= 1985 IAAF World Indoor Games – Men's 60 metres hurdles =

The men's 60 metres hurdles event at the 1985 IAAF World Indoor Games was held at the Palais Omnisports Paris-Bercy on 19 January.

==Medalists==

| Gold | Silver | Bronze |
|---|---|---|
| Stéphane Caristan France | Javier Moracho Spain | Jon Ridgeon Great Britain |

==Results==
===Heats===
First 3 of each heat (Q) and next 3 fastest (q) qualified for the semifinals.

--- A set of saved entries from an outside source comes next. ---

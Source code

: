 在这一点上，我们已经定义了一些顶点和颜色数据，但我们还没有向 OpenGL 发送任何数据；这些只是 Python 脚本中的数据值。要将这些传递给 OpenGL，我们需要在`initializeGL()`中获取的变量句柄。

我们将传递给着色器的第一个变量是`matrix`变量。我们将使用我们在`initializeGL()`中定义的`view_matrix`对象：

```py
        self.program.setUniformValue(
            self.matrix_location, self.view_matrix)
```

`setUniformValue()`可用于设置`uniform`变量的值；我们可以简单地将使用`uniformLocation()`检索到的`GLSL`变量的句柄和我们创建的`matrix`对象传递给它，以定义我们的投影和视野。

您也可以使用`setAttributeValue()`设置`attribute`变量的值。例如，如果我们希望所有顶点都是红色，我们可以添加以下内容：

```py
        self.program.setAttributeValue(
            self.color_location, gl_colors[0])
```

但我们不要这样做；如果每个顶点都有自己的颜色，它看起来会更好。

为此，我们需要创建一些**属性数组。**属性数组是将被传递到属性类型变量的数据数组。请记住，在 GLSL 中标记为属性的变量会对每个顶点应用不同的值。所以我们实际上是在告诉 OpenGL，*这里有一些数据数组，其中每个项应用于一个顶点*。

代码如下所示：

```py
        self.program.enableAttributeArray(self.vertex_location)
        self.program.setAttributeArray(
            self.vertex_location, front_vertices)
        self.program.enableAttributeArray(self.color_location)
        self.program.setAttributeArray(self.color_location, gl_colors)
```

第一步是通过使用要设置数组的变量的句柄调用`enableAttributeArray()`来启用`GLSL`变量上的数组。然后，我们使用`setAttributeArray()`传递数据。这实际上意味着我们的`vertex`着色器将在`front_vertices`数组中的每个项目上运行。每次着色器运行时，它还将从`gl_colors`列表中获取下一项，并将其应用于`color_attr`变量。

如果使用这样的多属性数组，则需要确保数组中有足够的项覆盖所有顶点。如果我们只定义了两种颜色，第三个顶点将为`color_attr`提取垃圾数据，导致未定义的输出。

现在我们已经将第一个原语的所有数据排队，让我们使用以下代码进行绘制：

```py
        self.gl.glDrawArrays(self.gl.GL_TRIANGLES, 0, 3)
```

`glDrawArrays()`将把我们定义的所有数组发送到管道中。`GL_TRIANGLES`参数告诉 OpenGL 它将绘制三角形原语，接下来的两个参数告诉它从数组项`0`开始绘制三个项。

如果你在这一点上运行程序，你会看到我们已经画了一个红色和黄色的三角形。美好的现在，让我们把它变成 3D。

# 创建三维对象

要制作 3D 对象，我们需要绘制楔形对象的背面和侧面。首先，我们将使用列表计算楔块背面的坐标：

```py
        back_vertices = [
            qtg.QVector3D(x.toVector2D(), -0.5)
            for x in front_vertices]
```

| Rank | Heat | Name | Nationality | Time | Notes |
|---|---|---|---|---|---|
| 1 | 2 | Jon Ridgeon | Great Britain | 7.70 | Q |
| 2 | 2 | Stéphane Caristan | France | 7.73 | Q |
| 3 | 3 | Vyacheslav Ustinov | Soviet Union | 7.82 | Q |
| 4 | 2 | Javier Moracho | Spain | 7.85 | Q |
| 5 | 1 | Cletus Clark | United States | 7.86 | Q |
| 6 | 3 | Carlos Sala | Spain | 7.87 | Q |
| 7 | 3 | Modesto Castillo | Dominican Republic | 7.89 | Q |
| 8 | 2 | Jeff Glass | Canada | 7.90 | q |
| 9 | 3 | Gianni Tozzi | Italy | 7.91 | q |
| 10 | 1 | Luigi Bertocchi | Italy | 7.99 | Q |
| 11 | 3 | Wu Ching-jing | Chinese Taipei | 8.00 | q, NR |
| 12 | 3 | Serge Hatil | France | 8.01 |  |
| 13 | 1 | Marc Muster | Switzerland | 8.11 | Q |
| 14 | 1 | Petter Hesselberg | Norway | 8.12 |  |
| 14 | 2 | Robert Ekpete | Norway | 8.12 |  |
| 16 | 1 | Li Jieqiang | China | 8.14 |  |
| 17 | 2 | Karl Smith | Jamaica | 8.19 |  |
| 18 | 1 | Saïd Kahia | Morocco | 8.38 | NR |

===Semifinals===
First 3 of each semifinal (Q) qualified directly for the final.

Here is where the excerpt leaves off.